Stored data entries:
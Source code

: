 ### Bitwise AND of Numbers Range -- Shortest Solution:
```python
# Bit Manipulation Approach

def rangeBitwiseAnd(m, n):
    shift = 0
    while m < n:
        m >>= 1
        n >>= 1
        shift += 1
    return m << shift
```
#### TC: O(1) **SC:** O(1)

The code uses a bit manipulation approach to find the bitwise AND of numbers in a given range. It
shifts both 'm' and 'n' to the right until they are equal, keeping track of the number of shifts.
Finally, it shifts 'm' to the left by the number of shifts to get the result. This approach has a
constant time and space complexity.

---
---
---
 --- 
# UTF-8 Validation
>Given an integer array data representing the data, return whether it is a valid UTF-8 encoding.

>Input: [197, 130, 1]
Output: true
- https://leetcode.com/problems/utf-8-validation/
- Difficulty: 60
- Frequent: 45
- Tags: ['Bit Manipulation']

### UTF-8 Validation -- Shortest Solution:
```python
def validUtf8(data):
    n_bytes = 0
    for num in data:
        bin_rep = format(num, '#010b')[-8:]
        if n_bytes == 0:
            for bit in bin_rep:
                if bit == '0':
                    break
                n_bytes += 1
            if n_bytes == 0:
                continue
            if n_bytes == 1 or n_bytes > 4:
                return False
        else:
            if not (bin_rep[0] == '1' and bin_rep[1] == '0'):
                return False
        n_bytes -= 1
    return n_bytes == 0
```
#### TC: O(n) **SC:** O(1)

» **WHAT THIS TASK INVOLVES**
In the data above, copy every line where the string "return" appears.

» **RESULT OF THE TASK**
    return m << shift
>Given an integer array data representing the data, return whether it is a valid UTF-8 encoding.
                return False
                return False
    return n_bytes == 0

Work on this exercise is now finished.